Performing as Self-Advocacy
Last week in this space, I began discussing my recent forays into performing, in terms of my ambivalent emotional response to these opportunities and their influence on my current compositional voice. As I’ve pursued this path, I’ve found that it’s also been a fruitful avenue for self-advocacy, in obvious and surprising ways.
One of my reasons for beginning to perform publicly was in order to be able to present my own works. The ability to travel solo has opened up doors that otherwise might have been closed due to funding or time constraints. I can be available for venues that want to present my music but don’t have access to the money needed to hire ensembles that can perform my works or to dedicated musicians who already know pieces from my repertoire. I can interact directly with interested listeners, feeling viscerally those moments in my compositions that allow attention to wander or demand full concentration. As I expected, I can use these public performances to generate interest in my music.
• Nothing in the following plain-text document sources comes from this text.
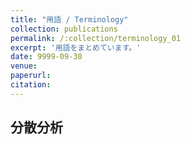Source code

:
 ```yaml
---
title: "用語 / Terminology"
collection: publications
permalink: /:collection/terminology_01
excerpt: '用語をまとめています。'
date: 9999-09-30
venue:
paperurl:
citation:
---
```


分散分析
---
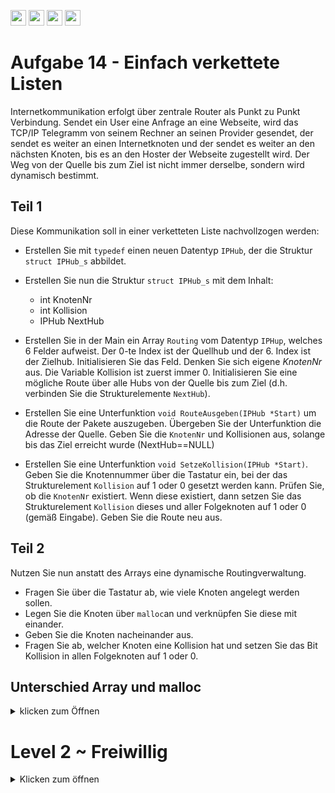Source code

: <a href="https://github.com/hshf1/VorlesungC/discussions"><img src="https://img.shields.io/badge/Allgemein-Q%26A-informational?logo=github" height="25"/></a>
<a href="https://github.com/hshf1/VorlesungC/discussions/categories/02_übungsaufgaben"><img src="https://img.shields.io/badge/Übungsaufgaben-Q%26A-informational?logo=c" height="25"/></a>
<a href="https://github.com/hshf1/VorlesungC/discussions/19"><img src="https://img.shields.io/badge/Aufgabe_bewerten-red?logo=c" height="25"/></a>
<a href="https://moodle.hs-hannover.de/course/view.php?id=20754"><img src="https://img.shields.io/badge/LearnerLab-orange?logo=c" height="25"/></a>

# Aufgabe 14 - Einfach verkettete Listen

Internetkommunikation erfolgt über zentrale Router als Punkt zu Punkt Verbindung. Sendet ein User eine Anfrage an eine Webseite, wird das TCP/IP Telegramm von seinem Rechner an seinen Provider gesendet, der sendet es weiter an einen Internetknoten und der sendet es weiter an den nächsten Knoten, bis es an den Hoster der Webseite zugestellt wird. Der Weg von der Quelle bis zum Ziel ist nicht immer derselbe, sondern wird dynamisch bestimmt.


## Teil 1

Diese Kommunikation soll in einer verketteten Liste nachvollzogen werden:

- Erstellen Sie mit ```typedef``` einen neuen Datentyp ```IPHub```, der die Struktur ```struct IPHub_s``` abbildet.
- Erstellen Sie nun die Struktur ```struct IPHub_s``` mit dem Inhalt:
    - int KnotenNr
    - int Kollision
    - IPHub NextHub
- Erstellen Sie in der Main ein Array ```Routing``` vom Datentyp ```IPHup```, welches 6 Felder aufweist. Der 0-te Index ist der Quellhub und der 6. Index ist der Zielhub. Initialisieren Sie das Feld. Denken Sie sich eigene _KnotenNr_ aus. Die Variable Kollision ist zuerst immer 0. Initialisieren Sie eine mögliche Route über alle Hubs von der Quelle bis zum Ziel (d.h. verbinden Sie die Strukturelemente ```NextHub```).

- Erstellen Sie eine Unterfunktion ```void RouteAusgeben(IPHub *Start)``` um die Route der Pakete auszugeben. Übergeben Sie der Unterfunktion die Adresse der Quelle. Geben Sie die ```KnotenNr``` und Kollisionen aus, solange bis das Ziel erreicht wurde (NextHub==NULL)

- Erstellen Sie eine Unterfunktion ```void SetzeKollision(IPHub *Start)```. Geben Sie die Knotennummer über die Tastatur ein, bei der das Strukturelement ```Kollision``` auf 1 oder 0 gesetzt werden kann. Prüfen Sie, ob die ```KnotenNr``` existiert. Wenn diese existiert, dann setzen Sie das Strukturelement ```Kollision``` dieses und aller Folgeknoten auf 1 oder 0 (gemäß Eingabe). Geben Sie die Route neu aus.

## Teil 2

Nutzen Sie nun anstatt des Arrays eine dynamische Routingverwaltung.

- Fragen Sie über die Tastatur ab, wie viele Knoten angelegt werden sollen.
- Legen Sie die Knoten über ```malloc```an und verknüpfen Sie diese mit einander.
- Geben Sie die Knoten nacheinander aus.
- Fragen Sie ab, welcher Knoten eine Kollision hat und setzen Sie das Bit Kollision in allen Folgeknoten auf 1 oder 0.

## Unterschied Array und malloc
<details>
    <summary>klicken zum Öffnen</summary>   

## Verkettete Liste im Array
![Verkettete Liste Array](https://user-images.githubusercontent.com/79829648/129008005-7d9453a9-bbb6-4264-a29e-406273545332.png)

## Verkettete Liste mit malloc   
![Verkettete Liste malloc](https://user-images.githubusercontent.com/79829648/129008068-352088d7-16e5-4d4e-a9da-85d00f0be5a4.png)

  </details>

# Level 2 ~ Freiwillig
<details>
   <summary> Klicken zum öffnen </summary>
    
SS 21 [4]  
    
Bei mehreren Treffen zwischen jeweils zwei Kommilitonen bricht das Coronavirus aus.
Ein Programm soll erstellt werden, welches die Infektionsketten über eine verkettete Liste nachvollzieht und die Matrikelnummern der infizierten Studierenden feststellt.
    
 a) Erstellen Sie eine Struktur PERSONmit entsprechenden Datentypen, welche folgende Informationen abspeichern kann:
  * Matrikelnummer 
  * Eine Wahrheitsvariable, die angibt, ob die Person infiziert ist
  * Einen Zeiger auf eine andere Person, mit der er sich trifft
    
 Programmieren Sie den ersten Teil der main-Methode. Definieren Sie ein Feld von 5 Personen und initialisieren Sie jeweils die ersten
 zwei Strukturelementemit beliebigen Werten. Das dritte Strukturelement, d.h. der Zeiger auf eine Stukturvariable soll so initialisiert werden,
 dass eine beispielhafte Reihenfolge der Treffen implementiert werden kann.
 Person 0 trifft sich mit Person 4, Person 4 mit Person 1, Person 1 mit Person 3, Person 3 mit Person 2. Person 2 trifft sich danach mit niemandemmehr.
 Das Feld soll lokal in der main-Methode erstellt werden.
     
    
b) Schreiben Sie eine Funktion infection_chain, welche einen Zeiger auf die Startperson übergeben bekommt. Zunächst trifft sich diese Startperson mit Ihrem Kontakt, danach dieser Kontakt mit seinem Kontakt usw. (entsprechend der gesetzten Zeiger in der jeweiligen Stukturvariablen). Nutzen Sie dafür eine while Schleife. In jedem Durchlauf ist zu prüfen, ob die momentane Person oder ihr Kontakt infiziert sind. Falls das der Fall ist, sind anschließend beide infiziert. Auf diese Weise infizieren sich alle Personen, die sich in der Kette nach der ersten infizierten Person getroffen haben.
    
    
c) Schreiben Sie eine Funktion nr_infections, welche das Feld als Parameter übergeben bekommt. Die Funktion soll dann für eine beliebige Initialisierung des Feldes die Anzahl der Infizierten aus dem Feld ermitteln und zurückgeben.
    
    
d) Schreiben Sie eine Funktion get_list, welche das Feld und die Anzahl der Infizierten als Parameter übergeben bekommt. Auch hier gehen Sie davon aus, dass das Feld beliebig initialisiert ist. Die Funktion ermittelt die Matrikelnummern der Infizierten und speichert diese in ein Feld von Ganzzahlen, dessen Zeiger sie zurückgibt. Das Ganzzahlfeld soll nur die notwendige Größe haben, d.h. es muss in der Funktion dynamisch erzeugt werden. 
    
    
e) Schreiben Sie eine Funktion output_list, welche das Ganzzahlfeld und die Anzahl der Infizierten als Parameter übergeben bekommt. Es gibt die Matrikelnummern der Infizierten zeilenweise auf dem Bildschirm aus. 

    
f) Hier soll die  main-Methode weitergeführt werden. Es sollen nach Erstellung des Feldes zunächst die Funktion infection_chain aufgerufen werden (siehe b), wobei als Startperson das erste Element des Feldes gewählt werden soll. Danach wird die Anzahl der Infizierten ermittelt (siehe c). Ist diese grösser null, wird die Liste der Infizierten erstellt (siehe d) und ausgegeben (siehe e). 
    
 </details>
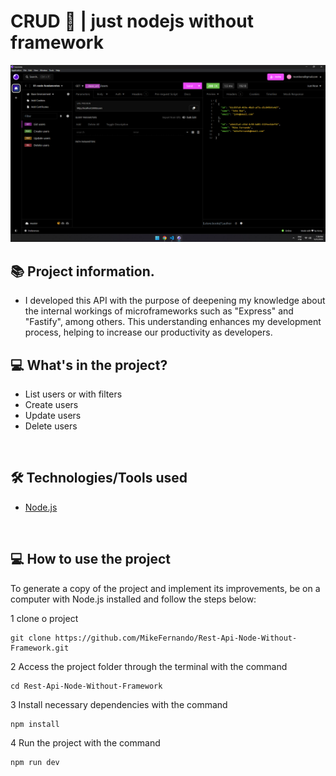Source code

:# CRUD 💚 | just nodejs without framework

<p align="left">
    <p align="left" >
        <img    
            alt="teams" 
            src="./1.png" 
        />
        </a>
    </p>
</p>

## 📚 Project information.

- I developed this API with the purpose of deepening my knowledge about the internal workings of microframeworks such as "Express" and "Fastify", among others. This understanding enhances my development process, helping to increase our productivity as developers.
&nbsp;

## 💻 What's in the project?

- List users or with filters
- Create users 
- Update users
- Delete users

&nbsp;

## 🛠️ Technologies/Tools used
- [Node.js](https://nodejs.org/en)

&nbsp;

## 💻 How to use the project

To generate a copy of the project and implement its improvements, be on a computer with Node.js installed and follow the steps below:

1 clone o project

```
git clone https://github.com/MikeFernando/Rest-Api-Node-Without-Framework.git
```

2 Access the project folder through the terminal with the command

```
cd Rest-Api-Node-Without-Framework
```

3 Install necessary dependencies with the command

```
npm install
```

4 Run the project with the command

```
npm run dev
```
Although I’ve enjoyed those obvious advantages of performing, the more unexpected benefits have been more interesting to me. First and foremost, I have appreciated the growth in the development of my own compositional voice—described last week in this space—engendered by these concerts. If that were the sole profit generated by this path, it would be enough reason to pursue it.
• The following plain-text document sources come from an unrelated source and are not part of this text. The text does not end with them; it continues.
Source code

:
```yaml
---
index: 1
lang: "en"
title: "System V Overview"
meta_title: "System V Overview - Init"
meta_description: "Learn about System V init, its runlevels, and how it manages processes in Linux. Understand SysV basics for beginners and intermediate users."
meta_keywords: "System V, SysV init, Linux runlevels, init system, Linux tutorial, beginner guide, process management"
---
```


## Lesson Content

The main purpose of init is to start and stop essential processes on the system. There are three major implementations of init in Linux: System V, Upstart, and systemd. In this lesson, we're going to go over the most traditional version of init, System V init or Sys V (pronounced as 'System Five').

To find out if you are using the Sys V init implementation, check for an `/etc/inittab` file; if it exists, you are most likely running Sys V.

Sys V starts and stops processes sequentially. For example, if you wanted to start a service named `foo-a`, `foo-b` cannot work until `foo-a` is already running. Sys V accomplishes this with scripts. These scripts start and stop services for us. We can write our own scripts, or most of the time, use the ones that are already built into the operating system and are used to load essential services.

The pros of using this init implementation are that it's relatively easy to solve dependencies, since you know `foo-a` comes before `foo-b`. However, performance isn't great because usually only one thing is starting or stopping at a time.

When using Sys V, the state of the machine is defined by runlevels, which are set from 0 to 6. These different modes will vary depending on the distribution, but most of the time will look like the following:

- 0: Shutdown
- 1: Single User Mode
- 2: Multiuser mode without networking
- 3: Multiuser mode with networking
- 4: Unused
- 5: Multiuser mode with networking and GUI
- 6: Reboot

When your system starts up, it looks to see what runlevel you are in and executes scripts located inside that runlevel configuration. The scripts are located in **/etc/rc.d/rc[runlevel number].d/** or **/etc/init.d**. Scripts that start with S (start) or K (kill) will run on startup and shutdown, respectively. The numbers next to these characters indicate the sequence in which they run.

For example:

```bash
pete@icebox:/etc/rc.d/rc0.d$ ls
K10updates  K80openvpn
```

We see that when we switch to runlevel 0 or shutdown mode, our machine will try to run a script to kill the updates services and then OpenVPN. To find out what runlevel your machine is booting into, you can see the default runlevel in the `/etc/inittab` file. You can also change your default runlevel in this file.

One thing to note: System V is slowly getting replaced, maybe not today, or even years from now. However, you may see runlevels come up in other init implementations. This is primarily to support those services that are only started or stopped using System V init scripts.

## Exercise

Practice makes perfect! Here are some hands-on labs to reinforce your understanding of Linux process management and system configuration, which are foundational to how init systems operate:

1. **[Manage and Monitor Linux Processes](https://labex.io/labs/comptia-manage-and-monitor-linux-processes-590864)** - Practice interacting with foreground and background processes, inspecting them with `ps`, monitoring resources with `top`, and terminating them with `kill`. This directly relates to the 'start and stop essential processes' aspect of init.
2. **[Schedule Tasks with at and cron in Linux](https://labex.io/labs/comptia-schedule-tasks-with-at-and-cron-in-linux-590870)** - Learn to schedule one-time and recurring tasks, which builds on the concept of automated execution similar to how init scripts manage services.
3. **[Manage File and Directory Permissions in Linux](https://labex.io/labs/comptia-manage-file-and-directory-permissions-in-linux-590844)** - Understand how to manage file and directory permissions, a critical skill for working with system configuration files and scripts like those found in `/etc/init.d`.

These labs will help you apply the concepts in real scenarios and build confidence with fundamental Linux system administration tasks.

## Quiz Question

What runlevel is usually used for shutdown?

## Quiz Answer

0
Additionally, I’ve found that my concertizing experience has helped me to communicate my ideas in three different ways: building trust with the musicians who are learning my notated compositions, demonstrating the techniques I use in these pieces, and giving performers a sense of my musical aesthetic.
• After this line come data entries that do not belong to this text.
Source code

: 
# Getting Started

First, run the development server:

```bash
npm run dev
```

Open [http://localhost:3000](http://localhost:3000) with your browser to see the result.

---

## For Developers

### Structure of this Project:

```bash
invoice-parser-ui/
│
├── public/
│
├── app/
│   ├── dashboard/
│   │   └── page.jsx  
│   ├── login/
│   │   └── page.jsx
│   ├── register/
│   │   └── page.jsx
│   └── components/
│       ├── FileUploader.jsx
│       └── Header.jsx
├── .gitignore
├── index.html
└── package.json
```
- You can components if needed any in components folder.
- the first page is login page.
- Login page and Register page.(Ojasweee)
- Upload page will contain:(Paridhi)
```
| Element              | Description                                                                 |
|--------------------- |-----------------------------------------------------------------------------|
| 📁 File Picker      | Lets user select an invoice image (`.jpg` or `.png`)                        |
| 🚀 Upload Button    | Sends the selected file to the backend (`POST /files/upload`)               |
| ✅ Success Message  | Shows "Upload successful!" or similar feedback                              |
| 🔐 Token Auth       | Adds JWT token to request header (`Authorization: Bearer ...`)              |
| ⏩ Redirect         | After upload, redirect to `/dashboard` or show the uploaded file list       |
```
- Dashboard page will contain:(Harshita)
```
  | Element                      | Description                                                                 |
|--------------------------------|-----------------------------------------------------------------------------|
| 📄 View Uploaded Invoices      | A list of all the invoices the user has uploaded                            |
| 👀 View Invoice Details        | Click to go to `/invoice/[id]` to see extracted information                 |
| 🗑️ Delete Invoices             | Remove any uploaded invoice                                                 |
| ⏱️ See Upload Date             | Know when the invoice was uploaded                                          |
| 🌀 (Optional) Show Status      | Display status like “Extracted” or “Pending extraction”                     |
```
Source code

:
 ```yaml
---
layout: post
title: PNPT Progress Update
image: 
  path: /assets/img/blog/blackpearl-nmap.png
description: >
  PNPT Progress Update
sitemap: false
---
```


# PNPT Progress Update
I’ve found that many musicians with whom I’ve worked since I’ve begun performing have taken the time to listen to my solo performances before beginning to learn my music. Those who have done so have shown a greater understanding for the sounds I’ve sought in my music, and have been able to work more quickly towards my desired sound. They come to these rehearsals knowing when sounds should be so delicate that they break up, and can intuit the difference between those times when the indicated microtones are essential parts of exactly-tuned harmonies and when they are more gestural effects. Rehearsals can go more smoothly when these musicians arrive with some knowledge of the unnotatable performance practice associated with my compositions.
The hands-on experience of performance has also allowed me to physically represent those aspects of my music that defy notation. Instead of talking through how I’d like gestures to sound, I am more likely to pick up an instrument to demonstrate. When I incorporate unusual techniques that might be difficult to replicate, I can make videos of how they can be executed as part of the piece. Instead of asking others to guess exactly what I mean in my attempts at describing musical sounds through graphics and words, I can save time and energy by showing them.
Finally, all of these shifts have led to a greater level of trust with those people who are looking at new pieces for the first time. They know that I’ve stepped onto the stage myself in order to perform the types of seemingly silly gestures that they now see in their parts, and they take comfort in this fact. The knowledge that we are comrades in presenting my compositions makes them feel less exposed by the odd demands of this music. The musicians with whom I am working seem to feel more like collaborators in these unusual concert experiences than in the years before I wore the performing hat in addition to the composing one.